A Labour government would cut the lists of people waiting for a surgical operation by 15 per cent a year, invest in health centres, strengthen community services, increase the number of medicines provided by the state and update the mental health sector.

Addressing a crowded news conference in front of the Gżira health centre where some members of the media were literally crushed by the mass of supporters and unable to take notes, Labour leader Alfred Sant criticised the government saying waiting lists for operations were the biggest proof of the government's failure in the sector.

A Labour government, he said, would embark on a project so that the maximum time a patient would have to wait for an appointment at the outpatients department would not be longer than a month.

He reiterated his party's proposal to house at St Luke's Hospital social cases and disabled persons who did not have anyone to look after them, this despite the fact that the proposal was severely criticised by a number of organisations representing the disabled.

Critics hold that the place for the disabled is in the community.

Dr Sant noted, however, that this would be done until the necessary infrastructure was in place in the community and at St Vincent de Paul.

He pledged to launch a breast screening programme for women with high cancer risk and to strengthen the pharmacist of your choice scheme.

In the past eight years, the number of patients waiting for an operation rose by 10,000, or 200 per cent, he said.
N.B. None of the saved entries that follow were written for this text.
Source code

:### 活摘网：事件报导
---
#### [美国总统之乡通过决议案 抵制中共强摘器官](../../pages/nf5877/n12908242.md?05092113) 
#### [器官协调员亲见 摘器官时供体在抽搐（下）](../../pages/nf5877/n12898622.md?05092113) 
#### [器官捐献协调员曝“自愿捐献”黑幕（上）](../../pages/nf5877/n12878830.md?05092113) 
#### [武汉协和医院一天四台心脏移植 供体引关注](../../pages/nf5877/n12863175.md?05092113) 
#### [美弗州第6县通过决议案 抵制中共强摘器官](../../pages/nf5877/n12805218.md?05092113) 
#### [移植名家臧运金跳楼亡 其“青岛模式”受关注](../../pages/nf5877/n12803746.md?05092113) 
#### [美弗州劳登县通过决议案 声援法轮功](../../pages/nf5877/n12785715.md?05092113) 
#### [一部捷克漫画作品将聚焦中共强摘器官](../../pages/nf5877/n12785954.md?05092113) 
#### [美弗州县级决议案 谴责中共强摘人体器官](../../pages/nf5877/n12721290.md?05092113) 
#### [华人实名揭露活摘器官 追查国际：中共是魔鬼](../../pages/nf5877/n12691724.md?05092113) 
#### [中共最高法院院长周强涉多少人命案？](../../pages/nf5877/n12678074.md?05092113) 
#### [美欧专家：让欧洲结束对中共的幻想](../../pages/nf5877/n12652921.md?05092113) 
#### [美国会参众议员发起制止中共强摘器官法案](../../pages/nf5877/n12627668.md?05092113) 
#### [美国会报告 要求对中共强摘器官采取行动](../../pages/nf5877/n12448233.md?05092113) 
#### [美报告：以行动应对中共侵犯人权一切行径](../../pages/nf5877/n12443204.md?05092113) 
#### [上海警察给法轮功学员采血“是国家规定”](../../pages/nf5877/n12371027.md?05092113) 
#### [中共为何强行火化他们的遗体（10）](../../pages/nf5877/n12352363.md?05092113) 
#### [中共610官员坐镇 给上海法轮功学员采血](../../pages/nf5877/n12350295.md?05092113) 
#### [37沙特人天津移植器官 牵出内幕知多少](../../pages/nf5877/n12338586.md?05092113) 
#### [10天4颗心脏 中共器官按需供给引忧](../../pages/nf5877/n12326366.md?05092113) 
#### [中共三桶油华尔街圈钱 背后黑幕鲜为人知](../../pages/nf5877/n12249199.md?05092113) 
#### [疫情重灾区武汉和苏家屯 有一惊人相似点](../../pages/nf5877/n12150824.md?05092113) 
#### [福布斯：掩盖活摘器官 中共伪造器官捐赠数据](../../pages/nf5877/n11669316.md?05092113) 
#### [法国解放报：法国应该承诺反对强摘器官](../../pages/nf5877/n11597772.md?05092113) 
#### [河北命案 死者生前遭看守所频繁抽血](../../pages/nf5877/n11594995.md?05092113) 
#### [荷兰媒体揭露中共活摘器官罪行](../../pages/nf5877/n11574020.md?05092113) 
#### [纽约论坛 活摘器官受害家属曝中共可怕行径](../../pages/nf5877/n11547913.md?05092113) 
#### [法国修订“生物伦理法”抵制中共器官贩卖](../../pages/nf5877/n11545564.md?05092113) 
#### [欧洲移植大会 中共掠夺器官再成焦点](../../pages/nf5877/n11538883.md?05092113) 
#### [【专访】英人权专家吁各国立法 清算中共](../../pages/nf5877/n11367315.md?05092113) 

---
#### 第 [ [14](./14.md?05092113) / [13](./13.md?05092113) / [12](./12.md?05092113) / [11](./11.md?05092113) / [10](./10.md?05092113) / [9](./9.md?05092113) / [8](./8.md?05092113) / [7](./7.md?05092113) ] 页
Even though such lists were supposed to be tackled at Mater Dei Hospital because this hospital had more operating theatres, the government confirmed last October that half the theatres would not be running because of a shortage of about 200 nurses.

The Nationalists had been speaking about a lack of nurses for the past 20 years but failed to solve the problem. In September 1988, then Health Minister Louis Galea had boasted that the government was addressing the problem. Then, 16 years later - in January 2004, Health Minister Louis Deguara announced that the government had appointed an international expert to draw up a strategy to overcome the shortage. The problem, however, persists to this very day. Dr Sant referred to the PN's promise to reform health centres in the 1998 electoral manifesto.

But instead of doing so, in 2002 it closed some of them and reduced the services at others on certain hours during the week and all day on Sunday.